Is Equity Market Liberalization Beneficial?

By Wentong Chen, PhD Student, Cornell University Department of Economics

By: Janice Endresen
photo of a large bridge over a wide body of water with trees in the foreground and tall buildings on the other side of the water in the background.

A view from the Cornell Tech campus, where Wentong Chen presented her project at the Emerging Markets Theme PhD Research Day

Equity Market Liberalization: A Growing Trend in Emerging Markets

Equity market liberalization is an important step in increasing capital account openness. In recent decades, several emerging markets have implemented equity market liberalization step-by-step, aiming to attract long-term and high-quality foreign investment to stimulate economic growth and promote risk-sharing. In 2002, China introduced the Qualified Foreign Institutional Investor (QFII) program to allow foreign institutional investors to trade “A-shares” in China’s stock exchanges, which were not available to international investors previously. As of May 2020, the total QFII-approved investment fund had reached 825.62 billion RMB, or around 112 billion USD.

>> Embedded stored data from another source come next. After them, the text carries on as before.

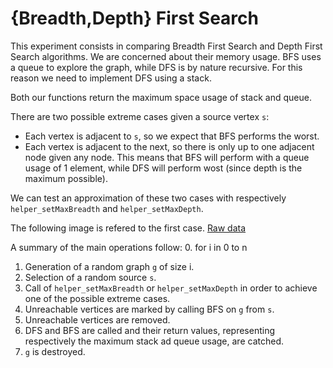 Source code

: # {Breadth,Depth} First Search

This experiment consists in comparing Breadth First Search and Depth 
First Search algorithms. We are concerned about their memory usage.
BFS uses a queue to explore the graph, while DFS is by nature recursive. For 
this reason we need to implement DFS using a stack.

Both our functions return the maximum space usage of stack and queue.

There are two possible extreme cases given a source vertex `s`:
- Each vertex is adjacent to `s`, so we expect that BFS performs the worst.
- Each vertex is adjacent to the next, so there is only up to one adjacent node 
given any node. This means that BFS will perform with a queue usage of 1 
element, while DFS will perform wost (since depth is the maximum possible).

We can test an approximation of these two cases with respectively 
`helper_setMaxBreadth` and `helper_setMaxDepth`.

The following image is refered to the first case.
[Raw data](https://raw.githubusercontent.com/free-unife/algorithms-and-data-structures/master/src/training16/assignments/c_version/02-BDFirstSearch/src/images/plot.png)

A summary of the main operations follow:
0. for i in 0 to n
1. Generation of a random graph `g` of size i.
2. Selection of a random source `s`.
3. Call of `helper_setMaxBreadth` or `helper_setMaxDepth` in order to achieve 
one of the possible extreme cases.
4. Unreachable vertices are marked by calling BFS on `g` from `s`.
5. Unreachable vertices are removed.
6. DFS and BFS are called and their return values, representing respectively 
the maximum stack ad queue usage, are catched.
7. `g` is destroyed.
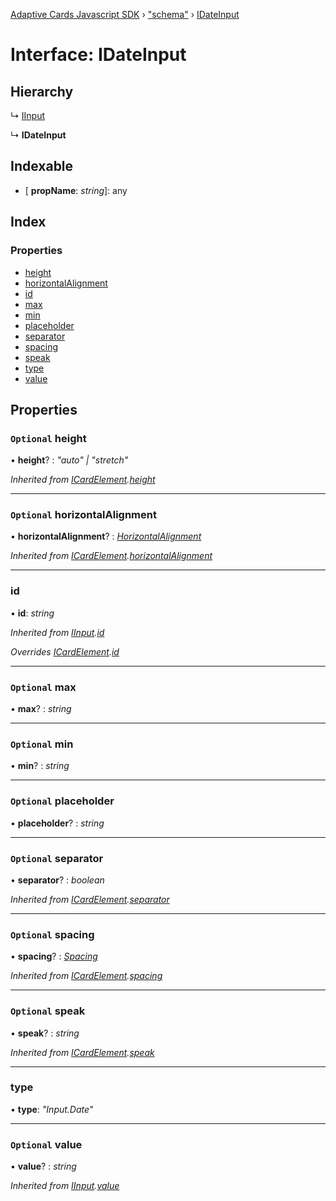 [Adaptive Cards Javascript SDK](../README.md) › ["schema"](../modules/_schema_.md) › [IDateInput](_schema_.idateinput.md)

# Interface: IDateInput

## Hierarchy

  ↳ [IInput](_schema_.iinput.md)

  ↳ **IDateInput**

## Indexable

* \[ **propName**: *string*\]: any

## Index

### Properties

* [height](_schema_.idateinput.md#optional-height)
* [horizontalAlignment](_schema_.idateinput.md#optional-horizontalalignment)
* [id](_schema_.idateinput.md#id)
* [max](_schema_.idateinput.md#optional-max)
* [min](_schema_.idateinput.md#optional-min)
* [placeholder](_schema_.idateinput.md#optional-placeholder)
* [separator](_schema_.idateinput.md#optional-separator)
* [spacing](_schema_.idateinput.md#optional-spacing)
* [speak](_schema_.idateinput.md#optional-speak)
* [type](_schema_.idateinput.md#type)
* [value](_schema_.idateinput.md#optional-value)

## Properties

### `Optional` height

• **height**? : *"auto" | "stretch"*

*Inherited from [ICardElement](_schema_.icardelement.md).[height](_schema_.icardelement.md#optional-height)*

___

### `Optional` horizontalAlignment

• **horizontalAlignment**? : *[HorizontalAlignment](../modules/_schema_.md#horizontalalignment)*

*Inherited from [ICardElement](_schema_.icardelement.md).[horizontalAlignment](_schema_.icardelement.md#optional-horizontalalignment)*

___

###  id

• **id**: *string*

*Inherited from [IInput](_schema_.iinput.md).[id](_schema_.iinput.md#id)*

*Overrides [ICardElement](_schema_.icardelement.md).[id](_schema_.icardelement.md#optional-id)*

___

### `Optional` max

• **max**? : *string*

___

### `Optional` min

• **min**? : *string*

___

### `Optional` placeholder

• **placeholder**? : *string*

___

### `Optional` separator

• **separator**? : *boolean*

*Inherited from [ICardElement](_schema_.icardelement.md).[separator](_schema_.icardelement.md#optional-separator)*

___

### `Optional` spacing

• **spacing**? : *[Spacing](../modules/_schema_.md#spacing)*

*Inherited from [ICardElement](_schema_.icardelement.md).[spacing](_schema_.icardelement.md#optional-spacing)*

___

### `Optional` speak

• **speak**? : *string*

*Inherited from [ICardElement](_schema_.icardelement.md).[speak](_schema_.icardelement.md#optional-speak)*

___

###  type

• **type**: *"Input.Date"*

___

### `Optional` value

• **value**? : *string*

*Inherited from [IInput](_schema_.iinput.md).[value](_schema_.iinput.md#optional-value)*
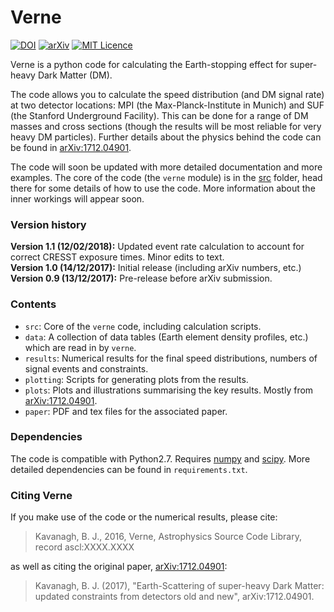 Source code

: # Verne

[![DOI](https://zenodo.org/badge/112917758.svg)](https://zenodo.org/badge/latestdoi/112917758) [![arXiv](https://img.shields.io/badge/arXiv-1712.04901-B31B1B.svg)](https://arxiv.org/abs/1712.04901) [![MIT Licence](https://badges.frapsoft.com/os/mit/mit.svg?v=103)](https://opensource.org/licenses/mit-license.php)



Verne is a python code for calculating the Earth-stopping effect for super-heavy Dark Matter (DM). 

The code allows you to calculate the speed distribution (and DM signal rate) at two detector locations: MPI (the Max-Planck-Institute in Munich) and SUF (the Stanford Underground Facility). This can be done for a range of DM masses and cross sections (though the results will be most reliable for very heavy DM particles). Further details about the physics behind the code can be found in [arXiv:1712.04901](https://arxiv.org/abs/1712.04901).

The code will soon be updated with more detailed documentation and more examples. The core of the code (the `verne` module) is in the [src](src) folder, head there for some details of how to use the code. More information about the inner workings will appear soon.

### Version history

**Version 1.1 (12/02/2018):** Updated event rate calculation to account for correct CRESST exposure times. Minor edits to text.  
**Version 1.0 (14/12/2017):** Initial release (including arXiv numbers, etc.)  
**Version 0.9 (13/12/2017):** Pre-release before arXiv submission.  

### Contents

- `src`: Core of the `verne` code, including calculation scripts.
- `data`: A collection of data tables (Earth element density profiles, etc.) which are read in by `verne`. 
- `results`: Numerical results for the final speed distributions, numbers of signal events and constraints.
- `plotting`: Scripts for generating plots from the results.
- `plots`: Plots and illustrations summarising the key results. Mostly from [arXiv:1712.04901](https://arxiv.org/abs/1712.04901).  
- `paper`: PDF and tex files for the associated paper.

### Dependencies

The code is compatible with Python2.7. Requires [numpy](http://www.numpy.org) and [scipy](https://www.scipy.org). More detailed dependencies can be found in `requirements.txt`.

### Citing Verne

If you make use of the code or the numerical results, please cite:

>Kavanagh, B. J., 2016, Verne, Astrophysics Source Code Library, record ascl:XXXX.XXXX

as well as citing the original paper, [arXiv:1712.04901](https://arxiv.org/abs/1712.04901):

>Kavanagh, B. J. (2017), "Earth-Scattering of super-heavy Dark Matter: updated constraints from detectors old and new", arXiv:1712.04901.

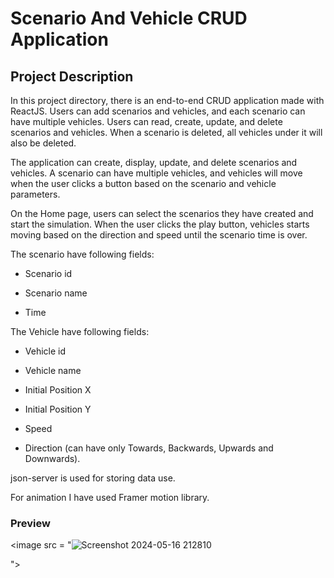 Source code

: # Scenario And Vehicle CRUD Application
## Project Description
In this project directory, there is an end-to-end CRUD application made with ReactJS. Users can add scenarios and vehicles, and each scenario can have multiple vehicles. Users can read, create, update, and delete scenarios and vehicles. When a scenario is deleted, all vehicles under it will also be deleted.

The application can create, display, update, and delete scenarios and vehicles. A scenario can have multiple vehicles, and vehicles will move when the user clicks a button based on the scenario and vehicle parameters.

On the Home page, users can select the scenarios they have created and start the simulation. When the user clicks the play button, vehicles starts moving based on the direction and speed until the scenario time is over.

The scenario have following fields:

* Scenario id

* Scenario name

* Time

The Vehicle have following fields:

* Vehicle id

* Vehicle name

* Initial Position X

* Initial Position Y

* Speed

* Direction (can have only Towards, Backwards, Upwards and Downwards).

 

json-server is used for storing data use.

For animation I have used Framer motion library.

### Preview

<image src = "![Screenshot 2024-05-16 212810](https://github.com/Ravikumar-07/Vehicle-Simulator/assets/140155480/918838c8-5783-4f94-8ac6-452c0b7f69c4)

">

I wanted to investigate the QFII program’s impact on firm performance, and the Emerging Markets Institute at the Cornell SC Johnson College of Business generously awarded me a grant for my project, “Is Equity Market Liberalization Beneficial? A Close Look at the Qualified Foreign Institutional Investor Program (QFII).”

Impact of the Qualified Foreign Institutional Investor Program

My project studies the micro-level impact of the QFII program. Using novel firm-level investment data, I find that QFII promotes capital investment. Surprisingly, however, I also find significant and persistent 5 percent declines in stock prices and a 0.08 RMB decline in earnings per share of firms that receive QFII investment relative to those that do not.

This price decline is not consistent with the international finance literature. The past literature states that firms increase capital investment due to an interest rate decline by international risk sharing after the equity market liberalization. My paper shows that three possible channels contribute to this puzzling result:

  1. QFII investment increases firms’ confidence and triggers firms to invest in research and development, which hurts short-term profits to refine the production process. And the data shows that firms with the QFII investment have around 500 more patent grants four years after the investment relative to those with no WFII investment.
  2. Firms face agency problems because of the ownership of the QFII foreign intuitional investors. Since QFII investors are less informed when it comes to participating in firms’ management decisions, managers invest in riskier projects and misallocate their funding. The decline of 0.2 RMB in firms’ earnings per share after the QFII investment relative to those with no QFII investment supports this. Also, firms’ profitability, calculated by the ratio of operating revenue over operating expense, decreases by 0.05 until the sixth quarter. When the market observes this, they withdraw funding from QFII firms. Those reallocations result in an aggregate equity demand decrease and a persistent firm stock price decline in the following periods.
  3. QFII investors are less informed and bid up the price too much, causing the selected firms’ stocks to be overpriced. The price decline is just restoring the price.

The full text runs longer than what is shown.